Tiny homes can be used as backyard dwellings in some areas, but they’re not technically accessory dwelling units, or ADUs, which are usually attached to a primary home or built on their own foundation on the same property as the primary home.
Some tiny homes are built by skilled craftspeople or established companies specializing in tiny home construction. Others are built by DIYers who pick up tips on the internet. DIYers can also build them from kits or according to pre-drawn plans.
The unfettered nature of tiny homes, and the incredible creativity they embody, are part of what makes them appealing to so many people. You can buy a homemade caravan built in someone’s backyard, a Hobbit house, a professionally built two-level home equipped for off-grid living, or anything in between.

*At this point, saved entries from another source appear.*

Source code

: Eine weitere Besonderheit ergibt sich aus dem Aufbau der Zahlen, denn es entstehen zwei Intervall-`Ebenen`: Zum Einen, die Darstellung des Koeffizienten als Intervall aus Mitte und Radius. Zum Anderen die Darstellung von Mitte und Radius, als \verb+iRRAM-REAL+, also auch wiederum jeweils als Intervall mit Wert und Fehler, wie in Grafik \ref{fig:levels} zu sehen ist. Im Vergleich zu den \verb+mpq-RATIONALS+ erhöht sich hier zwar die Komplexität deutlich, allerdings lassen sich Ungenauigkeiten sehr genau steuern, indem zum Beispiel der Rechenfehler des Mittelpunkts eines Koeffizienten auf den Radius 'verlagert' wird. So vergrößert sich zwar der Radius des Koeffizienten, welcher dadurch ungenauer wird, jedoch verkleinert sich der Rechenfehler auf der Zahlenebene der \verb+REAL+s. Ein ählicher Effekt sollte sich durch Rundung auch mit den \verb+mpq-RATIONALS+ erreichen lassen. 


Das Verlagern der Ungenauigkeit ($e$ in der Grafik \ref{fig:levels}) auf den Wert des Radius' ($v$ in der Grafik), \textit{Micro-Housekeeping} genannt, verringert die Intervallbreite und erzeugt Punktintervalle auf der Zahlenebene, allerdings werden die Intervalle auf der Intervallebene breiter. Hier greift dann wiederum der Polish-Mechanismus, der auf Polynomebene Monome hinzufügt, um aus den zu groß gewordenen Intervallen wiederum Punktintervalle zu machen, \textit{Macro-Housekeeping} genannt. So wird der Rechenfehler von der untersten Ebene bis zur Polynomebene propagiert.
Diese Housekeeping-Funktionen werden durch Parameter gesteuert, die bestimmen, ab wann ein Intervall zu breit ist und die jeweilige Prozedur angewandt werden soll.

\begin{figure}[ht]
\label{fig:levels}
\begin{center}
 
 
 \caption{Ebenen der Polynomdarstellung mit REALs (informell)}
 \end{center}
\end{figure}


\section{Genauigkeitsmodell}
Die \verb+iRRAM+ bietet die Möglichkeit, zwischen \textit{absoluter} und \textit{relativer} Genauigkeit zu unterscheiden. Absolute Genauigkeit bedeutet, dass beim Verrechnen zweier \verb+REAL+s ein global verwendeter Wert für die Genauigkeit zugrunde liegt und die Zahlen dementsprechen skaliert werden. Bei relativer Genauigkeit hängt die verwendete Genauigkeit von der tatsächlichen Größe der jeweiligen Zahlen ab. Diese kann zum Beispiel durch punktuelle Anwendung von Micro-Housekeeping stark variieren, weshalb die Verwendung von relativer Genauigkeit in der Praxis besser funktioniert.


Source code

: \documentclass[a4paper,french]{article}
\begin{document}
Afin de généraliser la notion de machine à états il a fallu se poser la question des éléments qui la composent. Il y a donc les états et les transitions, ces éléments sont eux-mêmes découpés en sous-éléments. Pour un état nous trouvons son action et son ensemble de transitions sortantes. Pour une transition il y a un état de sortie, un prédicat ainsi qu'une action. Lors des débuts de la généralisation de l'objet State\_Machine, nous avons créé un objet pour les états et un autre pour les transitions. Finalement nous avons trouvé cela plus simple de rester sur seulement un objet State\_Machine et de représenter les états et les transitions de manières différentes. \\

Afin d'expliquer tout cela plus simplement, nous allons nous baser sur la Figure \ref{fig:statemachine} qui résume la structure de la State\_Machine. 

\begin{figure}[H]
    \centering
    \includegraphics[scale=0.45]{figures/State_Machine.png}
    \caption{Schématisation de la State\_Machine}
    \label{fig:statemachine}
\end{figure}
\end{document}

Because everything is built to a smaller scale, tiny houses can have high-end finishes. These include custom wood cabinets and doors that might otherwise be too expensive to install in a larger home.
What do tiny homes cost?
The homes themselves — separate from any land they might sit on — truly run the gamut. A broad internet search of tiny homes for sale shows you can buy an unfinished shell for less than $10,000. You can get a cabin with a loft for $55,000. Then there’s the downsizer’s dream, with all the luxuries of a bigger home, for $100,000 and up. The ultimate price depends on the finishes, the size and whether the materials are salvage or new.
Do portable tiny homes appreciate in value?
Generally, no. It’s helpful to think of tiny homes on wheels as cars, trucks, travel trailers or even RVs. These are individual assets that depreciate over time. This means that while a traditional home may go up in value over time, a tiny home on wheels is likely to go down.
If you’re taking out a loan to buy one, you should keep this in mind. You don’t want to be in a position of owing more on the home than you can sell it for down the line.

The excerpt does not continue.